Когда Николай Павлович допил содержимое фляги (довольно большой, так что густая жидкость в него влезла с изрядным трудом – хотя вкус казался и приятным), старик поглядел на него со слабо скрываемой радостью:

– А теперь слушай внимательно. Медведи, например – они всю зиму спят, а во сне им и еды не нужно, да и воздуха тоже чуть-чуть. Ты сейчас выпил такой медвежий эликсир, скоро уснешь, а проснешься, когда воздух снова свежим станет – то есть когда этот снег растает. Так вот, когда проснешься, то сразу пить начинай, тебе неделю нужно будет пить по ведру в день.

– Я столько не выпью!

– Выпьешь, не переживай. Вода из тебя быстро… вытекать будет и всю гадость уносить, так что ты насчет этого не волнуйся. Первый день после просыпания только пей, есть раньше второго дня нельзя, лучше вообще дня три потерпеть… только утром второго дня распечатаешь этот пузырек, нальешь в него воды до половины и тоже выпьешь. Эликсир убьет всех микробов…

– Кого?

– Неважно. Если не выпьешь это, то понос тебя будет несколько месяцев мучить, а оно тебе надо? Сколько ты проспишь, я не знаю: снег растает всяко не раньше следующего лета, а может и несколько лет продержится: склон-то северный, солнца тут не дождаться. Но ты об этом тоже особо не волнуйся: после просыпания ты за пару недель лет на десять помолодеешь. Если кушать будешь хорошо, – при этих словах старик рассмеялся, – так что я тебе ружье свое оставлю.

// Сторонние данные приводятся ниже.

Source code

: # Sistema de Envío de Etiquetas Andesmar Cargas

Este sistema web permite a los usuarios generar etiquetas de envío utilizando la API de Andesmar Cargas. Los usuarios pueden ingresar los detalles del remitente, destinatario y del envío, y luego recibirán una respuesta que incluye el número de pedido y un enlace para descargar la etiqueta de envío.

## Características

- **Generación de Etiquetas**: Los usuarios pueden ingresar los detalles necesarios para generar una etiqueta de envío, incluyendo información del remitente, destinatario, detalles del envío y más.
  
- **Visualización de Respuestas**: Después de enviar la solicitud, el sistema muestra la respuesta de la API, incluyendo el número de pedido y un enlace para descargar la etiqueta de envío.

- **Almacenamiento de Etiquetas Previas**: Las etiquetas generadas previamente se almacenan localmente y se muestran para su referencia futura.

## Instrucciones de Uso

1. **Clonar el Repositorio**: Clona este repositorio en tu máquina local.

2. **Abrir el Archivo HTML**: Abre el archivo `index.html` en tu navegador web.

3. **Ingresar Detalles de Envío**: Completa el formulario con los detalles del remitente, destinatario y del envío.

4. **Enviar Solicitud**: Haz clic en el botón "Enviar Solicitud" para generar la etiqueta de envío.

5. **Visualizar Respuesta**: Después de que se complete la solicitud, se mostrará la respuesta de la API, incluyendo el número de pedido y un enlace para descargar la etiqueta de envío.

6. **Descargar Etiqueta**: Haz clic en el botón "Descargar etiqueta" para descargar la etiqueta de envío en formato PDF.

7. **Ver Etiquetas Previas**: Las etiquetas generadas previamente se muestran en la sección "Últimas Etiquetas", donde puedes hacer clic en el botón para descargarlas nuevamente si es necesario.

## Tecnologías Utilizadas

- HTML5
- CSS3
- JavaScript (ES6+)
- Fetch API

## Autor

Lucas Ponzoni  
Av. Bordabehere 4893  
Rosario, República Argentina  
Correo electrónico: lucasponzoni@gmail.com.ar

– У тебя и карамультук сохранился?

– Сам ты карамультук! Новейшая винтовка, по заказу в Льеже сделали! Оказалось, что тут ее проще заказать чем с собой тащить… неважно. Коробка с порохом запаяна, не должен он испортиться. Пули тоже в отдельном мешочке, ты только их используй, чужие не суй: испортишь ствол. Инструкция по зарядке винтовки на коробке, прочитаешь, и как потом правильные пули делать, там тоже написано. Она на французском…

– Разберусь.

– Вот и отлично. Да, еще я тебе свой дэгэл оставлю, он шелковый, не сгниет… ладно, всю одежду оставлю и сапоги. На меня, когда проснешься, внимания не обращай, а лучше вообще обо мне забудь как на свет вылезешь.

– А ты…

– Снимай полушубок, он теперь не нужен тебе… чувствуешь холод?

– Хм… нет.

– Давай его сюда постелем, чтобы спину не отлежать пока засыпать будешь… все, закрывай глаза и думай о прекрасном.

– А ты?

– А я уже о нем думаю. Через пару дней буду дома, пить чай и вспоминать одного глупого поручика, который хрен знает зачем поперся к нам в горы.

– Меня император послал!

– Лично послал?

– Да, лично! Император Николай Павлович. Иди, говорит, разведай там, где дорогу железную проложить можно к океану Пасифическому и что на месте для нее выделать получится.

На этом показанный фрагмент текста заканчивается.